In recent years, a conductive polymer is used as the solid electrolyte instead of using a conventional manganese dioxide. Since a conductive polymer has a higher electrical conductivity compared with the manganese dioxide, it is expected to obtain a solid electrolytic capacitor having an excellent frequency characteristic with small loss component even at high frequencies.
The conductive polymer as a solid electrolyte can be formed by using either one of methods of vapor phase polymerization, chemical polymerization or electrolytic polymerization.
The vapor phase polymerization is a method in which the anode body is immersed in a solution containing an oxidant and a dopant, then exposing the anode body to the monomer vapor of the conductive polymer to induce polymerization.

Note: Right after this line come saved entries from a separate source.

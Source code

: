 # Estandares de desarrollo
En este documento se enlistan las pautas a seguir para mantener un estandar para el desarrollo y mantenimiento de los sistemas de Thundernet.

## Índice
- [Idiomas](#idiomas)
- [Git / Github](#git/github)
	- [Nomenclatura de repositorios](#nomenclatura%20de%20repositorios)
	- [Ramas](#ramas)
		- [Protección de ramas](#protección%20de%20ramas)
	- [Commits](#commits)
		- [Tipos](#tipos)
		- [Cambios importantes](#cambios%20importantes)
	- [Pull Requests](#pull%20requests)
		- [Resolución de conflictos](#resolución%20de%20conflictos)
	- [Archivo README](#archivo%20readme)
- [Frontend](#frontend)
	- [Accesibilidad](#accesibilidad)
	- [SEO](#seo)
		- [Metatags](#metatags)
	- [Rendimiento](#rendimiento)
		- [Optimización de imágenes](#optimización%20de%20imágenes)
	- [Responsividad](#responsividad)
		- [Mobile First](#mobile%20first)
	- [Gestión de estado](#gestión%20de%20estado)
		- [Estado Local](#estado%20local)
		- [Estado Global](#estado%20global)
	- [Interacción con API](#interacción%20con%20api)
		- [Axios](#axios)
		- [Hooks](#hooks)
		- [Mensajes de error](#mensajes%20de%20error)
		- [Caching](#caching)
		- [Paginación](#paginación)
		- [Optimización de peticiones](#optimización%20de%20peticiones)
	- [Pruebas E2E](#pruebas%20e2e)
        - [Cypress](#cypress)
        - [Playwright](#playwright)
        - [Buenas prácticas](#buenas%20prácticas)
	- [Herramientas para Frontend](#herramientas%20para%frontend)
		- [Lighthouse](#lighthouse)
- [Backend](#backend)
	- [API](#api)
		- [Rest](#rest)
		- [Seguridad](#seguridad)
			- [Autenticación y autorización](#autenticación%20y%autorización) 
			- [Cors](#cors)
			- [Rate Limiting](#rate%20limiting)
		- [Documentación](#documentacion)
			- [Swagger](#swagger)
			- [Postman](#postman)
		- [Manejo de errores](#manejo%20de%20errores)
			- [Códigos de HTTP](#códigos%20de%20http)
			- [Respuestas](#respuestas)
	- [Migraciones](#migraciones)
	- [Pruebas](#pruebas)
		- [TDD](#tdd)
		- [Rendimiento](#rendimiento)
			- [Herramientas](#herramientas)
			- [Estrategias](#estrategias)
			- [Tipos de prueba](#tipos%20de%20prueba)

The chemical polymerization is a method in which polymerization is effected by alternately immersing the anode body in a solution containing an oxidant and a dopant and a monomer solution of a conductive polymer, or by preparing a reaction solution at a low temperature in advance, immersing the anode body in the reaction solution, then effecting polymerization in the process of raising the temperature.

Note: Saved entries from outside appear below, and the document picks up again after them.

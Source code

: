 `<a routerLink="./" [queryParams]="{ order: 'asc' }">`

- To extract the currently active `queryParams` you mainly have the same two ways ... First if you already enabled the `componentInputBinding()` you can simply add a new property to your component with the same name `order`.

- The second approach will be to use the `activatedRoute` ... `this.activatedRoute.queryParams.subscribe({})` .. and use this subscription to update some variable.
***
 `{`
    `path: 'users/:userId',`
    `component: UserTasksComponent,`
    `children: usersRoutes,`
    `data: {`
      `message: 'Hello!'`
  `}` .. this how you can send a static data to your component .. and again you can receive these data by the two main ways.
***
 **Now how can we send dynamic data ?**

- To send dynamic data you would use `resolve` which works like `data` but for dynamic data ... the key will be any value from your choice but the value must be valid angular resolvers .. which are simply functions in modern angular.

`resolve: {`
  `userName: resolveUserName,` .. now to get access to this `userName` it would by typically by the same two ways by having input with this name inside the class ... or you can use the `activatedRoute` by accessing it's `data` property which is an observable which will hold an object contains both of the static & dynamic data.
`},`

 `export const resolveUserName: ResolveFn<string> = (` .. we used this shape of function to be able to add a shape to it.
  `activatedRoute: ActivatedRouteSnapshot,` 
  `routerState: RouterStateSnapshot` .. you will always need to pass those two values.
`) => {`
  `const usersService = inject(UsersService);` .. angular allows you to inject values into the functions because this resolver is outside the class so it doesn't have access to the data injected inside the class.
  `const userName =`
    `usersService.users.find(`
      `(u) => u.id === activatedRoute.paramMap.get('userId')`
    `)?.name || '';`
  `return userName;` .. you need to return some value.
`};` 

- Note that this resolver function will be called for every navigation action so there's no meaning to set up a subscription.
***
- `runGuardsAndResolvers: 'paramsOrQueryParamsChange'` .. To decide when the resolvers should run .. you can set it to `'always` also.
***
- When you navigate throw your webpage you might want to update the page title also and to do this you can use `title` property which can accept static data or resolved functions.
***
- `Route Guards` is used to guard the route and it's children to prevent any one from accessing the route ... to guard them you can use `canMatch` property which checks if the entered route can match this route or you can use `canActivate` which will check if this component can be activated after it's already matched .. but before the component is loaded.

The electrical polymerization is a method in which the anode body is immersed in an electrolytic solution containing the monomer of a conductive polymer dissolved therein, and effecting polymerization by applying a voltage.

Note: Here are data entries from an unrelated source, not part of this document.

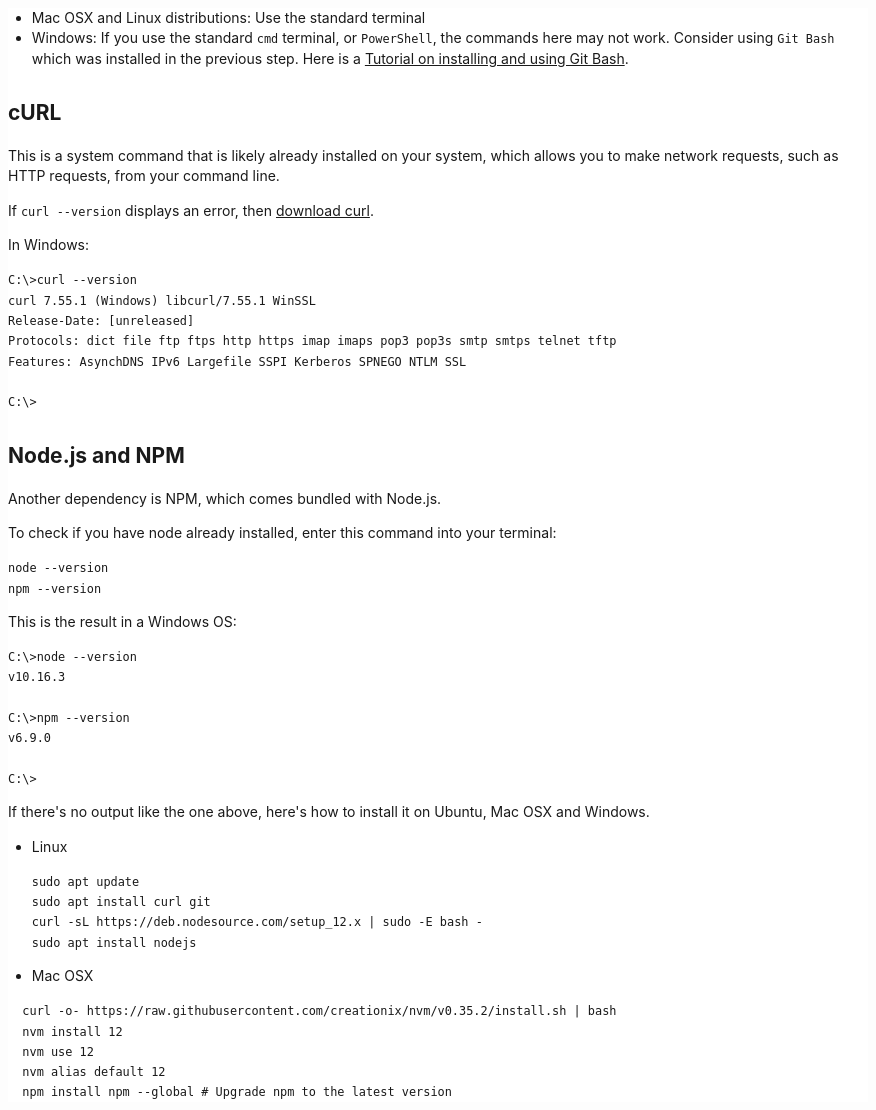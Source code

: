 * Mac OSX and Linux distributions: Use the standard terminal
* Windows: If you use the standard `cmd` terminal, or `PowerShell`, the commands here may not work.
  Consider using `Git Bash` which was installed in the previous step.
  Here is a [Tutorial on installing and using Git Bash](https://www.atlassian.com/git/tutorials/git-bash).

## cURL

This is a system command that is likely already installed on your system,
which allows you to make network requests, such as HTTP requests,
from your command line.

If `curl --version` displays an error,
then [download curl](https://curl.haxx.se/download.html).

In Windows:

```windows-command-prompt
C:\>curl --version
curl 7.55.1 (Windows) libcurl/7.55.1 WinSSL
Release-Date: [unreleased]
Protocols: dict file ftp ftps http https imap imaps pop3 pop3s smtp smtps telnet tftp
Features: AsynchDNS IPv6 Largefile SSPI Kerberos SPNEGO NTLM SSL

C:\>
```

## Node.js and NPM

Another dependency is NPM, which comes bundled with Node.js.

To check if you have node already installed, enter this command into your terminal:

```shell
node --version
npm --version
```

This is the result in a Windows OS:

```windows-command-prompt
C:\>node --version
v10.16.3

C:\>npm --version
v6.9.0

C:\>
```

If there's no output like the one above, here's how to install it on Ubuntu, Mac OSX and Windows.

[](#top "multiple-terminals")
- Linux
  ```shell
  sudo apt update
  sudo apt install curl git
  curl -sL https://deb.nodesource.com/setup_12.x | sudo -E bash -
  sudo apt install nodejs
  ```
- Mac OSX
```shell
  curl -o- https://raw.githubusercontent.com/creationix/nvm/v0.35.2/install.sh | bash
  nvm install 12
  nvm use 12
  nvm alias default 12
  npm install npm --global # Upgrade npm to the latest version
```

Each of these polymerization methods has its own feature. Namely, the vapor polymerization produces a layer which shows an excellent adhesion to the dielectric body, but the layer produced is coarse such that its adhesion to the graphite layer and the silver paste layer is poor when left as it is and its characteristics are unstable.
The chemical polymerization also produces a layer with an excellent adhesion to the dielectric body, but the compactness of the produced layer is inferior to that obtained by the electrolytic polymerization. The electrolytic polymerization can form a compact layer, but its adhesion to the dielectric body is poor, and the method requires an underlying layer which serves as an electrode in applying a voltage.
For these reasons, two-layer structure of conductive polymer as the solid electrolytic layer is suggested. For example, Japanese Unexamined Patent Application (Kokai) No. 64-21913 (1989) shows a method in which a solid electrolytic layer consisting of a second conductive polymer compound obtained by the electrolytic polymerization is formed on a solid electrolytic layer consisting of a first conductive polymer compound obtained by the vapor phase polymerization. Further, another Japanese Unexamined Patent Application (Kokai) No. 3-46215 (1991) discloses a method in which a conductive polymer film obtained by the electrolytic polymerization is formed after the formation of a conductive polymer film obtained by the chemical polymerization is formed, in order to obtain a solid electrolytic layer.
In these two-layer structure, since the solid electrolytic layer is constituted exclusively of a soft conductive polymer, the strength for protecting the oxide film against an external stress is not sufficiently high compared with manganese dioxide.
Because of this, when an external mechanical stress is applied to the outside of the capacitor, the oxide film tends to be damaged, and the leakage current characteristic of the capacitor is deteriorated. In particular, since a large stress is generated at the time of the external packaging with resin during the manufacturing processes, the leakage current increases after this process.